You may be confusing the civilian/military distinction with private citizens versus public officials. (A delineation American cops fuck with.)

They're actually public figures and have different standards since they're being paid by the public to represent their interests.

> You cant understand why the people with a monopoly on violence and force have higher scrutiny? -- @retr0rocket

Replying here to this seemingly flagged/dead comment (not sure why it was flagged - a very reasonable question).

I fully support higher scrutiny of public officials & cops, but this frankly isn't that. First & foremost, the problems you're describing are systemic, not individual. Monitoring a cop's phone isn't going to reduce police violence if the system isn't accountable - this is essentially the "bad apple" argument. The entire system needs drastic reform: backdoors won't solve any real problems here.

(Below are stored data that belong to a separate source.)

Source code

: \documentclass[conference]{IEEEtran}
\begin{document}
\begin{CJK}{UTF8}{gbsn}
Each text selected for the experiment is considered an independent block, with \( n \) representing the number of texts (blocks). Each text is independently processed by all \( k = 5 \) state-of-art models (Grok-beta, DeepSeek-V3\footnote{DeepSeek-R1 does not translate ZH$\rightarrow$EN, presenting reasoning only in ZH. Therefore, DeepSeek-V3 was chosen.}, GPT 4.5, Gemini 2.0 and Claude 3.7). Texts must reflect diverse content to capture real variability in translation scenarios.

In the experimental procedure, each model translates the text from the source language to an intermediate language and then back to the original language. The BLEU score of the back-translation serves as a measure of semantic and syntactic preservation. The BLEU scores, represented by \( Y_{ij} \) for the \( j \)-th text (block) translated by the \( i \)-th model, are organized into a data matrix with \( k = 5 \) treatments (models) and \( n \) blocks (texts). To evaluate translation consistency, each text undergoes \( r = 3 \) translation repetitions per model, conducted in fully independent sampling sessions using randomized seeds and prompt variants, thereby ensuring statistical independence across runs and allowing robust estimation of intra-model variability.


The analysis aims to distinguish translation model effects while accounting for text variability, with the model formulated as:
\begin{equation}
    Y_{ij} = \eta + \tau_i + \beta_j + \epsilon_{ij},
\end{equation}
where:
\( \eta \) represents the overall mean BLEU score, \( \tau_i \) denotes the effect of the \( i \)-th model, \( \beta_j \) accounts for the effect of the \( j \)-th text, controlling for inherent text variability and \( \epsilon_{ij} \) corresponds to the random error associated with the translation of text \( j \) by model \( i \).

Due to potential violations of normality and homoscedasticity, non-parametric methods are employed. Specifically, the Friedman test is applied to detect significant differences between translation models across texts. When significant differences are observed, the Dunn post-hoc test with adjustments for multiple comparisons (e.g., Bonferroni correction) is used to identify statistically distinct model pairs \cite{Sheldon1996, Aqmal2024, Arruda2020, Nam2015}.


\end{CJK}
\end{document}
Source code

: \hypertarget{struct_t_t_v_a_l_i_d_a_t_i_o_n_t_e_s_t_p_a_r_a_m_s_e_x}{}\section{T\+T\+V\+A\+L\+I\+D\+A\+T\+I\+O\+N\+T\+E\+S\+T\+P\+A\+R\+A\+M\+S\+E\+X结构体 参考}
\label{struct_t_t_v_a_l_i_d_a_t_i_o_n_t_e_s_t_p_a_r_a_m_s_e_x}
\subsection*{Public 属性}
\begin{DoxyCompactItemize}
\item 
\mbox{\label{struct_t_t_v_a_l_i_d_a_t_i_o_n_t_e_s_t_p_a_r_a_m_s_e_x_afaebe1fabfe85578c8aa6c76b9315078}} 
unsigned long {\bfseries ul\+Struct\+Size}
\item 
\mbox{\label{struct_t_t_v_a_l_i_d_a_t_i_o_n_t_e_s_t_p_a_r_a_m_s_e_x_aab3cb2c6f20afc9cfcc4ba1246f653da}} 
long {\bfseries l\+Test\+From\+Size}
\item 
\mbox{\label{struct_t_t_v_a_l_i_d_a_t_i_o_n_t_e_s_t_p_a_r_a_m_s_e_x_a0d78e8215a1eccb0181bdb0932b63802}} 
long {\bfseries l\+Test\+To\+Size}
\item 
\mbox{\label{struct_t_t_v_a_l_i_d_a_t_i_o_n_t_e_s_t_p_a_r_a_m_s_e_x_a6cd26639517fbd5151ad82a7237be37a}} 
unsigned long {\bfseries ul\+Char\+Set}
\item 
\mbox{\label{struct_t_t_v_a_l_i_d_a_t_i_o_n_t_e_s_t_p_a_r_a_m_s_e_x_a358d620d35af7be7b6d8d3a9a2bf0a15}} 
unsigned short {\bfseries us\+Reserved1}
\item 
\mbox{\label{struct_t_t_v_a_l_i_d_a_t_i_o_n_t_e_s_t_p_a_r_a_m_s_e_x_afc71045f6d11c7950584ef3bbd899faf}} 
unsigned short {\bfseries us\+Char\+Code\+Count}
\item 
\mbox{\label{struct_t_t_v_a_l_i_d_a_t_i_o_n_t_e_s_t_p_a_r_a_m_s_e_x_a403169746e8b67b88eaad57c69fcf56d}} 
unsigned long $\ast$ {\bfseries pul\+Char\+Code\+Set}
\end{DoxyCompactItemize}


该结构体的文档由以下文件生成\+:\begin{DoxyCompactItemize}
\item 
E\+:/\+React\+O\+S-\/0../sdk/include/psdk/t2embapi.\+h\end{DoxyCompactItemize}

Secondly, independently of the levels of reform needed, at an individual level we're talking workplace conduct, reporting, protocols & transparency -vs- dystopian privacy invasion. There's a very broad spectrum here long before we reach the need for extremes.

Lastly, you need to look at the systems doing the monitoring of politicians' & cops' phones in this hypothetical scenario: if those systems contain the same systemic corruptions (which they inevitably do), the entire argument for oversight is moot.

You cant understand why the people with a monopoly on violence and force have higher scrutiny?